## [TASK INSTRUCTIONS]
Between the line containing "Respen-A, a homeopathic" and the line containing "Of course, the" lies a run of lines; give that run again exactly, with both of those lines, and nothing else from the entries below.

........

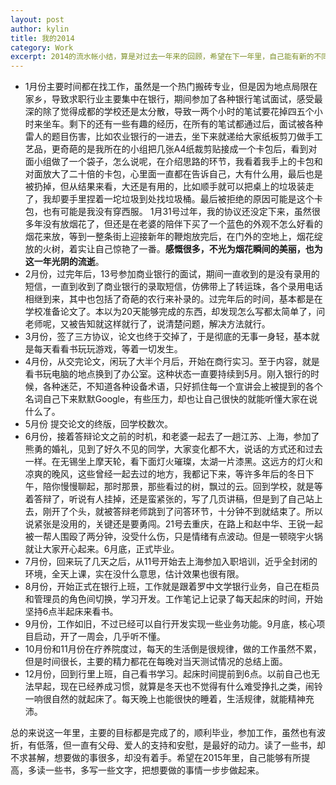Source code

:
 ```yaml
---
layout: post
author: kylin
title: 我的2014
category: Work
excerpt: 2014的流水帐小结，算是对过去一年来的回顾，希望在下一年里，自己能有新的不同。
---
```

- 1月份主要时间都在找工作，虽然是一个热门搬砖专业，但是因为地点局限在家乡，导致求职行业主要集中在银行，期间参加了各种银行笔试面试，感受最深的除了觉得成都的学校还是太分散，导致一两个小时的笔试要花掉四五个小时来坐车。剩下的还有一些有趣的经历，在所有的笔试都通过后，面试被各种雷人的题目伤害，比如农业银行的一进去，坐下来就递给大家纸板剪刀做手工艺品，更奇葩的是我所在的小组把几张A4纸裁剪贴接成一个卡包后，看到对面小组做了一个袋子，怎么说呢，在介绍思路的环节，我看着我手上的卡包和对面放大了二十倍的卡包，心里面一直都在告诉自己，大有什么用，最后也是被扔掉，但从结果来看，大还是有用的，比如顺手就可以把桌上的垃圾装走了，我却要手里捏着一坨垃圾到处找垃圾桶。最后被拒绝的原因可能是这个卡包，也有可能是我没有穿西服。
1月31号过年，我的协议还没定下来，虽然很多年没有放烟花了，但还是在老婆的陪伴下买了一个蓝色的外观不怎么好看的烟花来放，等到一整条街上迎接新年的鞭炮放完后，在门外的空地上，烟花绽放的火树，着实让自己惊艳了一番。**感慨很多，不光为烟花瞬间的美丽，也为这一年光阴的流逝**。
- 2月份，过完年后，13号参加商业银行的面试，期间一直收到的是没有录用的短信，一直到收到了商业银行的录取短信，仿佛带上了转运珠，各个录用电话相继到来，其中也包括了奇葩的农行来补录的。过完年后的时间，基本都是在学校准备论文了。本以为20天能够完成的东西，却发现怎么写都太简单了，问老师呢，又被告知就这样就行了，说清楚问题，解决方法就行。
- 3月份，签了三方协议，论文也终于交掉了，于是彻底的无事一身轻，基本就是每天看看书玩玩游戏，等着一切发生。
- 4月份，从交完论文，闲玩了大半个月后，开始在商行实习。至于内容，就是看书玩电脑的地点换到了办公室。这种状态一直要持续到5月。刚入银行的时候，各种迷茫，不知道各种设备术语，只好抓住每一个宣讲会上被提到的各个名词自己下来默默Google，有些压力，却也让自己很快的就能听懂大家在说什么了。
- 5月份 提交论文的终版，回学校数次。
- 6月份，接着答辩论文之前的时机，和老婆一起去了一趟江苏、上海，参加了熊勇的婚礼，见到了好久不见的同学，大家变化都不大，说话的方式还和过去一样。在无锡坐上摩天轮，看下面灯火璀璨，太湖一片漆黑。这远方的灯火和凉爽的晚风，这些曾经一起去过的地方，我都记下来，等许多年后的冬日下午，陪你慢慢聊起，那时那景，那些看过的树，飘过的云。回到学校，就是等着答辩了，听说有人挂掉，还是蛮紧张的，写了几页讲稿，但是到了自己站上去，刚开了个头，就被答辩老师跳到了问答环节，十分钟不到就结束了。所以说紧张是没用的，关键还是要勇闯。21号去重庆，在路上和赵中华、王锐一起被一帮人围殴了两分钟，没受什么伤，只是情绪有点波动。但是一顿晓宇火锅就让大家开心起来。6月底，正式毕业。
- 7月份，回来玩了几天之后，从11号开始去上海参加入职培训，近乎全封闭的环境，全天上课，实在没什么意思，估计效果也很有限。
- 8月份，开始正式在银行上班，工作就是跟着罗中文学银行业务，自己在柜员和管理员的角色间切换，学习开发。工作笔记上记录了每天起床的时间，开始坚持6点半起床来看书。
- 9月份，工作如旧，不过已经可以自行开发实现一些业务功能。9月底，核心项目启动，开了一周会，几乎听不懂。
- 10月份和11月份在疗养院度过，每天的生活倒是很规律，做的工作虽然不累，但是时间很长，主要的精力都花在每晚对当天测试情况的总结上面。
- 12月份，回到行里上班，自己看书学习。起床时间提前到6点。以前自己也无法早起，现在已经养成习惯，就算是冬天也不觉得有什么难受挣扎之类，闹铃一响很自然的就起床了。每天晚上也能很快的睡着，生活规律，就能精神充沛。

总的来说这一年里，主要的目标都是完成了的，顺利毕业，参加工作，虽然也有波折，有低落，但一直有父母、爱人的支持和安慰，是最好的动力。读了一些书，却不求甚解，想要做的事很多，却没有着手。希望在2015年里，自己能够有所提高，多读一些书，多写一些文字，把想要做的事情一步步做起来。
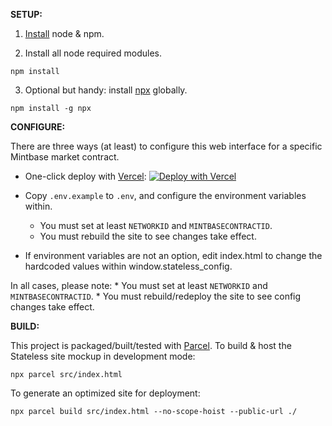 __SETUP:__

1) [Install](https://docs.npmjs.com/downloading-and-installing-node-js-and-npm) node & npm.

2) Install all node required modules.

```
npm install
```

3) Optional but handy: install [npx](https://www.npmjs.com/package/npx) globally.

```
npm install -g npx
```

__CONFIGURE:__

There are three ways (at least) to configure this web interface for a specific Mintbase market contract.

* One-click deploy with [Vercel](https://www.vercel.com): [![Deploy with Vercel](https://vercel.com/button)](https://vercel.com/new/clone?repository-url=https%3A%2F%2Fgithub.com%2Fmyklemykle%2Fstateless-web&env=NETWORKID,MINTBASECONTRACTID&envDescription=NETWORKID%20should%20be%20%22mainnet%22%20or%20%22testnet%22.%20%20See%20.env.example%20for%20more%20details%20on%20required%20%26%20optional%20environment%20variables.&envLink=https%3A%2F%2Fgithub.com%2Fmyklemykle%2Fstateless-web%2Fblob%2Fmaster%2F.env.example)

* Copy `.env.example` to `.env`, and configure the environment variables within.  
    * You must set at least `NETWORKID` and `MINTBASECONTRACTID`.
    * You must rebuild the site to see changes take effect.

* If environment variables are not an option, edit index.html to change the hardcoded values within window.stateless_config.

In all cases, please note:
    * You must set at least `NETWORKID` and `MINTBASECONTRACTID`.
    * You must rebuild/redeploy the site to see config changes take effect.

__BUILD:__

This project is packaged/built/tested with [Parcel](https://parceljs.org/).
To build & host the Stateless site mockup in development mode:

```
npx parcel src/index.html
```

To generate an optimized site for deployment:
```
npx parcel build src/index.html --no-scope-hoist --public-url ./
```

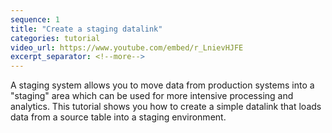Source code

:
 ```yaml
---
sequence: 1
title: "Create a staging datalink"
categories: tutorial
video_url: https://www.youtube.com/embed/r_LnievHJFE
excerpt_separator: <!--more-->
---
```


A staging system allows you to move data from production systems into a "staging" area which can be used for more intensive processing and analytics.  This tutorial shows you how to create a simple datalink that loads data from a source table into a staging environment.
<!--more-->
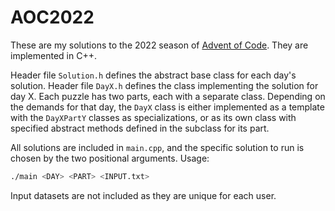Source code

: # AOC2022

These are my solutions to the 2022 season of [Advent of Code](https://adventofcode.com/2022). They are implemented in C++.

Header file `Solution.h` defines the abstract base class for each day's solution. Header file `DayX.h` defines the class implementing the solution for day X. Each puzzle has two parts, each with a separate class. Depending on the demands for that day, the `DayX` class is either implemented as a template with the `DayXPartY` classes as specializations, or as its own class with specified abstract methods defined in the subclass for its part.

All solutions are included in `main.cpp`, and the specific solution to run is chosen by the two positional arguments. Usage:

```bash
./main <DAY> <PART> <INPUT.txt>
```

Input datasets are not included as they are unique for each user.
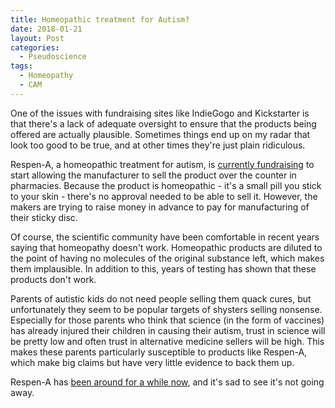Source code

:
 ```yaml
---
title: Homeopathic treatment for Autism?
date: 2018-01-21
layout: Post
categories:
  - Pseudoscience
tags:
  - Homeopathy
  - CAM
---
```


One of the issues with fundraising sites like IndieGogo and Kickstarter is that there's a lack of adequate oversight to ensure that the products being offered are actually plausible. Sometimes things end up on my radar that look too good to be true, and at other times they're just plain ridiculous.

<!-- more -->

Respen-A, a homeopathic treatment for autism, is [currently fundraising](https://www.indiegogo.com/projects/respen-a-homeopathic-treatment-for-autism) to start allowing the manufacturer to sell the product over the counter in pharmacies. Because the product is homeopathic - it's a small pill you stick to your skin - there's no approval needed to be able to sell it. However, the makers are trying to raise money in advance to pay for manufacturing of their sticky disc.

Of course, the scientific community have been comfortable in recent years saying that homeopathy doesn't work. Homeopathic products are diluted to the point of having no molecules of the original substance left, which makes them implausible. In addition to this, years of testing has shown that these products don't work.

Parents of autistic kids do not need people selling them quack cures, but unfortunately they seem to be popular targets of shysters selling nonsense. Especially for those parents who think that science (in the form of vaccines) has already injured their children in causing their autism, trust in science will be pretty low and often trust in alternative medicine sellers will be high. This makes these parents particularly susceptible to products like Respen-A, which make big claims but have very little evidence to back them up.

Respen-A has [been around for a while now](http://www.skepticcanary.com/2010/12/14/respen-a-a-homeopathic-treatment-for-autism-im-skeptical/), and it's sad to see it's not going away.
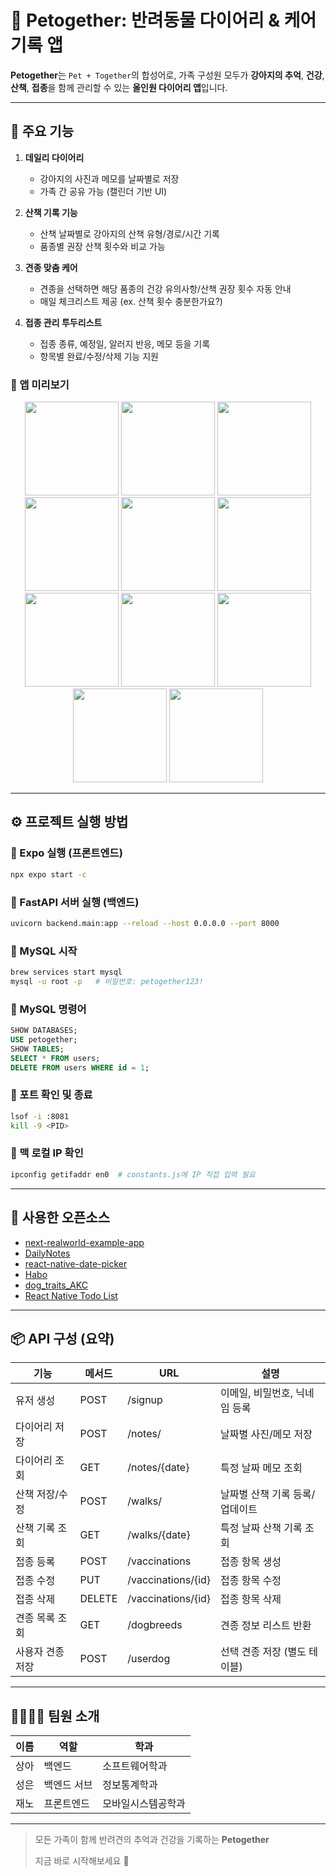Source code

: # 🐶 Petogether: 반려동물 다이어리 & 케어 기록 앱

**Petogether**는 `Pet + Together`의 합성어로, 가족 구성원 모두가 **강아지의 추억**, **건강**, **산책**, **접종**을 함께 관리할 수 있는 **올인원 다이어리 앱**입니다.

---

## 🔑 주요 기능

1. **데일리 다이어리**
   - 강아지의 사진과 메모를 날짜별로 저장
   - 가족 간 공유 가능 (캘린더 기반 UI)

2. **산책 기록 기능**
   - 산책 날짜별로 강아지의 산책 유형/경로/시간 기록
   - 품종별 권장 산책 횟수와 비교 가능

3. **견종 맞춤 케어**
   - 견종을 선택하면 해당 품종의 건강 유의사항/산책 권장 횟수 자동 안내
   - 매일 체크리스트 제공 (ex. 산책 횟수 충분한가요?)

4. **접종 관리 투두리스트**
   - 접종 종류, 예정일, 알러지 반응, 메모 등을 기록
   - 항목별 완료/수정/삭제 기능 지원

<h3>📱 앱 미리보기</h3>
<p align="center">
  <img src="https://github.com/user-attachments/assets/6585edea-739a-44ba-8c7f-46aa51f0eeb2" width="150"/>
  <img src="https://github.com/user-attachments/assets/fc5a7036-980d-44de-b5b9-9c6fe42eb221" width="150"/>
  <img src="https://github.com/user-attachments/assets/45c8c610-8e55-448e-bd88-df2147edf8a6" width="150"/>
  <img src="https://github.com/user-attachments/assets/d1ca25da-9fe1-411b-a6a3-f44b60fb3577" width="150"/>
  <img src="https://github.com/user-attachments/assets/32dd1fde-76ac-4d70-ae94-4d02a041ba2d" width="150"/>
  <img src="https://github.com/user-attachments/assets/c0e4718d-6969-4dc7-8504-217a3b024777" width="150"/>
  <img src="https://github.com/user-attachments/assets/729c3906-b4c1-42e9-93e9-58faf5337719" width="150"/>
  <img src="https://github.com/user-attachments/assets/15620d80-4455-4a1e-a8b0-b9c5616d020b" width="150"/>
  <img src="https://github.com/user-attachments/assets/1f339bc2-4d15-43ab-92cb-f9b776ade362" width="150"/>
  <img src="https://github.com/user-attachments/assets/331e3a59-b858-49a0-b704-4ccdc51e5c1a" width="150"/>
  <img src="https://github.com/user-attachments/assets/f1bc0ea2-5b30-4bf5-bf26-a256993210d0" width="150"/>
</p>

---

## ⚙️ 프로젝트 실행 방법

### 📱 Expo 실행 (프론트엔드)

```bash
npx expo start -c
```

### 🐍 FastAPI 서버 실행 (백엔드)

```bash
uvicorn backend.main:app --reload --host 0.0.0.0 --port 8000
```

### 🐬 MySQL 시작

```bash
brew services start mysql
mysql -u root -p   # 비밀번호: petogether123!
```

### 🐬 MySQL 명령어

```sql
SHOW DATABASES;
USE petogether;
SHOW TABLES;
SELECT * FROM users;
DELETE FROM users WHERE id = 1;
```

### 📡 포트 확인 및 종료

```bash
lsof -i :8081
kill -9 <PID>
```

### 📡 맥 로컬 IP 확인

```bash
ipconfig getifaddr en0  # constants.js에 IP 직접 입력 필요
```

---

## 🔌 사용한 오픈소스

- [next-realworld-example-app](https://github.com/reck1ess/next-realworld-example-app)
- [DailyNotes](https://github.com/m0ngr31/DailyNotes)
- [react-native-date-picker](https://github.com/DieTime/react-native-date-picker)
- [Habo](https://github.com/xpavle00/Habo)
- [dog_traits_AKC](https://github.com/kkakey/dog_traits_AKC)
- [React Native Todo List](https://github.com/ImanAdithya/React-Native-Todo-List)

---

## 📦 API 구성 (요약)

| 기능        | 메서드    | URL                | 설명                |
| --------- | ------ | ------------------ | ----------------- |
| 유저 생성     | POST   | /signup            | 이메일, 비밀번호, 닉네임 등록 |
| 다이어리 저장   | POST   | /notes/            | 날짜별 사진/메모 저장      |
| 다이어리 조회   | GET    | /notes/{date}      | 특정 날짜 메모 조회       |
| 산책 저장/수정  | POST   | /walks/            | 날짜별 산책 기록 등록/업데이트 |
| 산책 기록 조회  | GET    | /walks/{date}      | 특정 날짜 산책 기록 조회    |
| 접종 등록     | POST   | /vaccinations      | 접종 항목 생성          |
| 접종 수정     | PUT    | /vaccinations/{id} | 접종 항목 수정          |
| 접종 삭제     | DELETE | /vaccinations/{id} | 접종 항목 삭제          |
| 견종 목록 조회  | GET    | /dogbreeds         | 견종 정보 리스트 반환      |
| 사용자 견종 저장 | POST   | /userdog           | 선택 견종 저장 (별도 테이블) |

---

## 👨‍👩‍👧‍👦 팀원 소개

| 이름 | 역할     | 학과        |
| -- | ------ | --------- |
| 상아 | 백엔드    | 소프트웨어학과   |
| 성은 | 백엔드 서브 | 정보통계학과    |
| 재노 | 프론트엔드  | 모바일시스템공학과 |

---

> 모든 가족이 함께 반려견의 추억과 건강을 기록하는 **Petogether**
>
> 지금 바로 시작해보세요 🐾
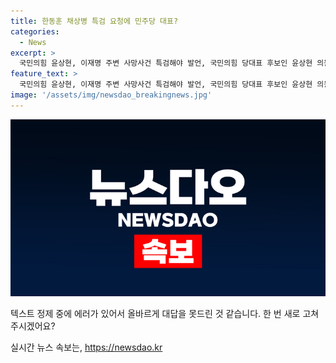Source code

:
 ```yaml
---
title: 한동훈 채상병 특검 요청에 민주당 대표?
categories:
  - News
excerpt: >
  국민의힘 윤상현, 이재명 주변 사망사건 특검해야 발언, 국민의힘 당대표 후보인 윤상현 의원이 대통령 탄핵을 몰고 가고, 이재명 주변 사망사건을 특검해야 한다는 발언을 했다. 또한 동조하는 사람이 9명만 필요한 탄핵 가능성을 언급하며 민주당을 비판했다. 윤 후보는 이와 관련하여 특검을 통해 이재명 대표의 주변 사망사건을 조사해야 한다고 주장하며, 연대론을 제기한 나경원·원희룡 후보를 비판했다.
feature_text: >
  국민의힘 윤상현, 이재명 주변 사망사건 특검해야 발언, 국민의힘 당대표 후보인 윤상현 의원이 대통령 탄핵을 몰고 가고, 이재명 주변 사망사건을 특검해야 한다는 발언을 했다. 또한 동조하는 사람이 9명만 필요한 탄핵 가능성을 언급하며 민주당을 비판했다. 윤 후보는 이와 관련하여 특검을 통해 이재명 대표의 주변 사망사건을 조사해야 한다고 주장하며, 연대론을 제기한 나경원·원희룡 후보를 비판했다.
image: '/assets/img/newsdao_breakingnews.jpg'
---
```


<p><img src="/assets/img/newsdao_breakingnews.jpg" alt="flaretime 속보" /></p>

<p>텍스트 정제 중에 에러가 있어서 올바르게 대답을 못드린 것 같습니다. 한 번 새로 고쳐주시겠어요?</p>
실시간 뉴스 속보는, <a href="https://newsdao.kr" rel="dofollow">https://newsdao.kr</a>


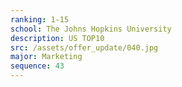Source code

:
 ```yaml
---
ranking: 1-15
school: The Johns Hopkins University
description: US TOP10
src: /assets/offer_update/040.jpg
major: Marketing
sequence: 43
---
```

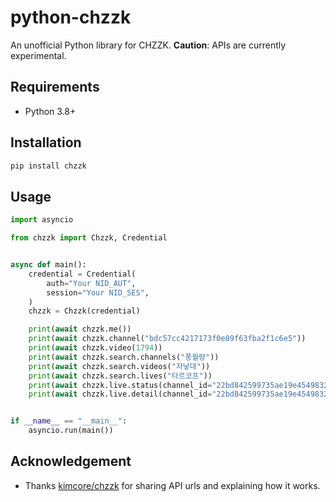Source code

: # python-chzzk
An unofficial Python library for CHZZK. **Caution**: APIs are currently experimental.

## Requirements
- Python 3.8+

## Installation
```python
pip install chzzk
```

## Usage
```python
import asyncio

from chzzk import Chzzk, Credential


async def main():
    credential = Credential(
        auth="Your NID_AUT",
        session="Your NID_SES",
    )
    chzzk = Chzzk(credential)

    print(await chzzk.me())
    print(await chzzk.channel("bdc57cc4217173f0e89f63fba2f1c6e5"))
    print(await chzzk.video(1794))
    print(await chzzk.search.channels("풍월량"))
    print(await chzzk.search.videos("자낳대"))
    print(await chzzk.search.lives("타르코프"))
    print(await chzzk.live.status(channel_id="22bd842599735ae19e454983280f611e"))
    print(await chzzk.live.detail(channel_id="22bd842599735ae19e454983280f611e"))


if __name__ == "__main__":
    asyncio.run(main())
```

## Acknowledgement
- Thanks [kimcore/chzzk](https://github.com/kimcore/chzzk) for sharing API urls and explaining how it works.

........

## [WRITTEN ANSWER]
Respen-A, a homeopathic treatment for autism, is [currently fundraising](https://www.indiegogo.com/projects/respen-a-homeopathic-treatment-for-autism) to start allowing the manufacturer to sell the product over the counter in pharmacies. Because the product is homeopathic - it's a small pill you stick to your skin - there's no approval needed to be able to sell it. However, the makers are trying to raise money in advance to pay for manufacturing of their sticky disc.

Of course, the scientific community have been comfortable in recent years saying that homeopathy doesn't work. Homeopathic products are diluted to the point of having no molecules of the original substance left, which makes them implausible. In addition to this, years of testing has shown that these products don't work.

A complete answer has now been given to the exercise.